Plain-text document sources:
*** Begin section ***

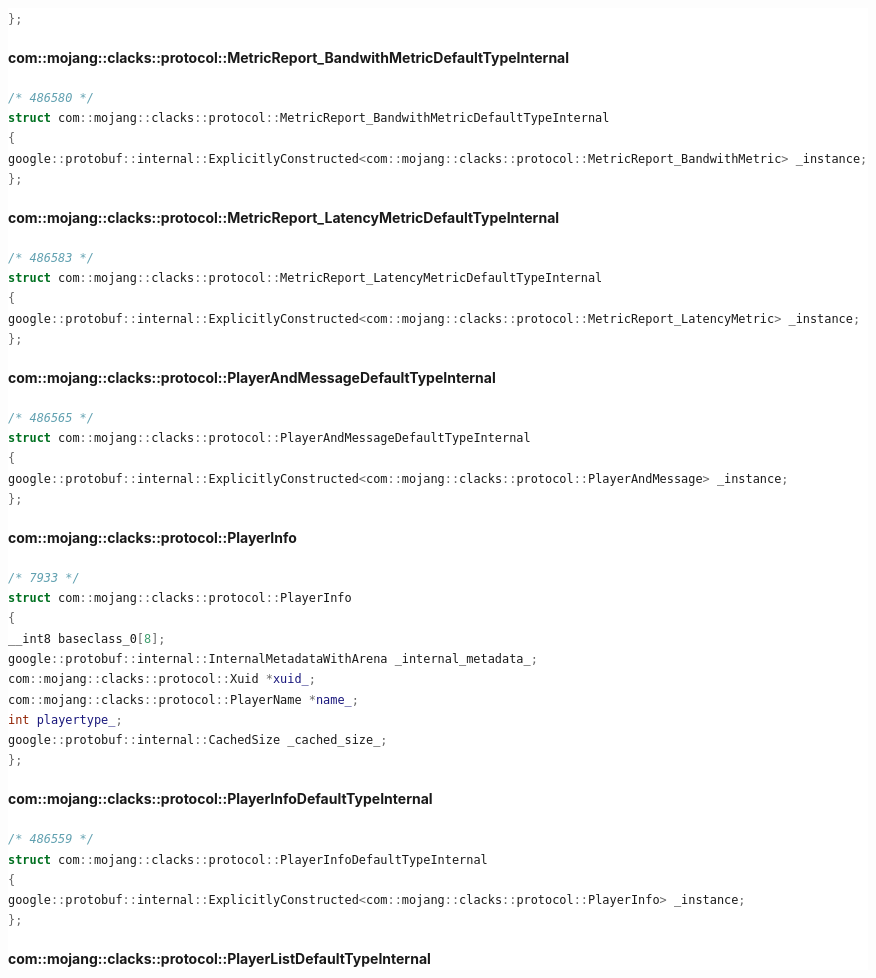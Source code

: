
 ```cpp
};

```
#### com::mojang::clacks::protocol::MetricReport_BandwithMetricDefaultTypeInternal
```cpp
/* 486580 */
struct com::mojang::clacks::protocol::MetricReport_BandwithMetricDefaultTypeInternal
{
google::protobuf::internal::ExplicitlyConstructed<com::mojang::clacks::protocol::MetricReport_BandwithMetric> _instance;
};

```
#### com::mojang::clacks::protocol::MetricReport_LatencyMetricDefaultTypeInternal
```cpp
/* 486583 */
struct com::mojang::clacks::protocol::MetricReport_LatencyMetricDefaultTypeInternal
{
google::protobuf::internal::ExplicitlyConstructed<com::mojang::clacks::protocol::MetricReport_LatencyMetric> _instance;
};

```
#### com::mojang::clacks::protocol::PlayerAndMessageDefaultTypeInternal
```cpp
/* 486565 */
struct com::mojang::clacks::protocol::PlayerAndMessageDefaultTypeInternal
{
google::protobuf::internal::ExplicitlyConstructed<com::mojang::clacks::protocol::PlayerAndMessage> _instance;
};

```
#### com::mojang::clacks::protocol::PlayerInfo
```cpp
/* 7933 */
struct com::mojang::clacks::protocol::PlayerInfo
{
__int8 baseclass_0[8];
google::protobuf::internal::InternalMetadataWithArena _internal_metadata_;
com::mojang::clacks::protocol::Xuid *xuid_;
com::mojang::clacks::protocol::PlayerName *name_;
int playertype_;
google::protobuf::internal::CachedSize _cached_size_;
};

```
#### com::mojang::clacks::protocol::PlayerInfoDefaultTypeInternal
```cpp
/* 486559 */
struct com::mojang::clacks::protocol::PlayerInfoDefaultTypeInternal
{
google::protobuf::internal::ExplicitlyConstructed<com::mojang::clacks::protocol::PlayerInfo> _instance;
};

```
#### com::mojang::clacks::protocol::PlayerListDefaultTypeInternal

*** End section ***

Goal of the exercise
Exclude the pictures and print the rest of the data exactly.

Answer box
Source code

:
 ```cpp
};

```
#### com::mojang::clacks::protocol::MetricReport_BandwithMetricDefaultTypeInternal
```cpp
/* 486580 */
struct com::mojang::clacks::protocol::MetricReport_BandwithMetricDefaultTypeInternal
{
google::protobuf::internal::ExplicitlyConstructed<com::mojang::clacks::protocol::MetricReport_BandwithMetric> _instance;
};

```
#### com::mojang::clacks::protocol::MetricReport_LatencyMetricDefaultTypeInternal
```cpp
/* 486583 */
struct com::mojang::clacks::protocol::MetricReport_LatencyMetricDefaultTypeInternal
{
google::protobuf::internal::ExplicitlyConstructed<com::mojang::clacks::protocol::MetricReport_LatencyMetric> _instance;
};

```
#### com::mojang::clacks::protocol::PlayerAndMessageDefaultTypeInternal
```cpp
/* 486565 */
struct com::mojang::clacks::protocol::PlayerAndMessageDefaultTypeInternal
{
google::protobuf::internal::ExplicitlyConstructed<com::mojang::clacks::protocol::PlayerAndMessage> _instance;
};

```
#### com::mojang::clacks::protocol::PlayerInfo
```cpp
/* 7933 */
struct com::mojang::clacks::protocol::PlayerInfo
{
__int8 baseclass_0[8];
google::protobuf::internal::InternalMetadataWithArena _internal_metadata_;
com::mojang::clacks::protocol::Xuid *xuid_;
com::mojang::clacks::protocol::PlayerName *name_;
int playertype_;
google::protobuf::internal::CachedSize _cached_size_;
};

```
#### com::mojang::clacks::protocol::PlayerInfoDefaultTypeInternal
```cpp
/* 486559 */
struct com::mojang::clacks::protocol::PlayerInfoDefaultTypeInternal
{
google::protobuf::internal::ExplicitlyConstructed<com::mojang::clacks::protocol::PlayerInfo> _instance;
};

```
#### com::mojang::clacks::protocol::PlayerListDefaultTypeInternal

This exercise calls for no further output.